A crowd supporting the impeachment resolution rallied outside Newton City Hall. Jim Davis/Globe Staff

NEWTON — More than 100 people called for the impeachment of President Trump at a rally Wednesday outside Newton City Hall, ahead of a hearing by city councilors on whether to back a congressional probe of the president.

“The president has aggressively used the power of the presidency to enrich himself, his family members, his associates at the expense of the public,” said Newton resident Ben Clements, who urged councilors to support the nonbinding resolution as part of the national Impeach Trump Now campaign.

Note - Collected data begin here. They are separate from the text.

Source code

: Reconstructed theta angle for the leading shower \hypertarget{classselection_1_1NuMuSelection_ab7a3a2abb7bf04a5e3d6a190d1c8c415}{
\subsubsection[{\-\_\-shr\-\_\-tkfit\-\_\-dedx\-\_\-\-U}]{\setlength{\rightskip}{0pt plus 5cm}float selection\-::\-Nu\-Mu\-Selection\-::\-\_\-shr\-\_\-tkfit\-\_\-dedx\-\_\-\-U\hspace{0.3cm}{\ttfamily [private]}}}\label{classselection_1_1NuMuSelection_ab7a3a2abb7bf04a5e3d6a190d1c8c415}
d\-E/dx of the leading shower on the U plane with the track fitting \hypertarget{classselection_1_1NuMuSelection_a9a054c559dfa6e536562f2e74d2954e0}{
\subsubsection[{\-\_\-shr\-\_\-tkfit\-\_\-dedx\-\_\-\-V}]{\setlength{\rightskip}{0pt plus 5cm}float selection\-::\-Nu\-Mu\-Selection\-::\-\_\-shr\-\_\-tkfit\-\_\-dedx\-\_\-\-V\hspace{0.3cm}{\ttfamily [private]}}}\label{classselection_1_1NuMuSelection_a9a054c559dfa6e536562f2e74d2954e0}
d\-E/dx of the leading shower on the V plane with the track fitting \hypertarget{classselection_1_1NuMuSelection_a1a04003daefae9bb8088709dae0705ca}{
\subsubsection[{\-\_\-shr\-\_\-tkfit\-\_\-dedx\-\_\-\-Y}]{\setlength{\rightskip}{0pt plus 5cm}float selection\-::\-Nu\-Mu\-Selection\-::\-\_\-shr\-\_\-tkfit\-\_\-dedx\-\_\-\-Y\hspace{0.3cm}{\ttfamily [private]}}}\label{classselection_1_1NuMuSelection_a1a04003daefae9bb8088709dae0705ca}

Ten municipalities across the nation — from tiny Charlotte, Vt., to sprawling Los Angeles — have already demanded an investigation into whether Trump should be impeached. Similar resolutions have passed in Brookline, Cambridge, Amherst, Pelham, and Leverett.


In Newton, a council subcommittee decided Wednesday to move the proposal to a vote of the full city council on Monday, June 19.

If approved, the measure would call on Congress to investigate Trump for obstruction of justice, and violations of the foreign emoluments and domestic emoluments clauses of the United States Constitution. The emoluments clause forbids federal office holders from accepting gifts or money from a foreign power.

Vicky Gifford, who backed the resolution, carried a United States flag with her into the council chambers before the hearing. She said she wasn’t politically active when she cast a vote for Hillary Clinton last November.

But Gifford said she is concerned that President Trump’s conduct in office has sown distrust in the nation’s government and partisanship in decision-making.

“If we’re going to live in a democracy, we by definition have people of different backgrounds, different views,” Gifford said. “And if we can’t compromise, we can’t live together.”

During the rally, Robert Cohen said the city should back the measure to send a clear signal to the state’s congressional delegation.


“It gives moral support to our representatives, and our senators, to let them know their constituents support them, and have strong feelings about this issue,” Cohen said

Livia Imada worked the crowd during the rally, handing out pocket-sized copies of the Constitution to the crowd. She said she’s worried that if Trump isn’t removed from office, future leaders will not respect the Constitution.

“I would not be involved as much as I am,” she said, “if it were not for my concern for our constitutional democracy.”

But some people at the public hearing argued that the city shouldn’t be involved with the issue — and that petitioners had failed to make a case against Trump.

“There hasn’t been one person to come forward to prove collusion with the Russians... Give the guy a break,” Richard Peach told council members. “The Democrats have to stop whining. Hillary lost because she was a bad candidate.”

Virginia Gardner said that local officials should focus on managing local city business. If the measure is approved, she said the city should maintain a document with signatures of residents who opposed it.

“I’m a citizen of Newton,” she said. “I’m a voter of Newton. My voice matters.”

Calls for Trump’s impeachment have extended into the city’s race for mayor, as mayoral candidates Ruthanne Fuller and Amy Sangiolo were among the city councilors who backed the measure Wednesday.

The proposed measure also has the support of Mayor Setti Warren, a Democratic candidate for governor, a spokeswoman said Wednesday.


The national Impeach Trump Now campaign — billed as a collaboration between Free Speech For People and RootsAction — provides a draft version of a resolution that can be submitted to local city governments as a citizen’s petition.

Clements, who serves as chairman of the board for Free Speech For People, has called the Trump administration a “for-profit presidency” and said Trump has engaged in efforts to obstruct criminal investigations.

While the proposed resolution in Newton is symbolic, the measure would be another public rebuke from local governments to a president in office for less than six months.

If the resolution is passed in Newton, it would be sent to US Representative Joseph P. Kennedy III, but is nonbinding and would not require any action on his part.

“Congressman Kennedy is grateful for the input of his constituents,” a spokeswoman for Kennedy said in an e-mail in response to the Globe’s request for comment. “He continues to push Republican leadership in Congress to pursue an aggressive, independent investigation into President Trump’s business ties, Russian connections, and any other alleged violations of US law.”

Despite being nonbinding, the resolutions passed by Massachusetts municipalities could signal to the state’s all-Democrat Congressional delegation that there is public support for stronger positions against Trump, said Paul Musgrave, an assistant professor of political science at the University of Massachusetts at Amherst.

“It may stiffen some spines in the Democratic party,” Musgrave said.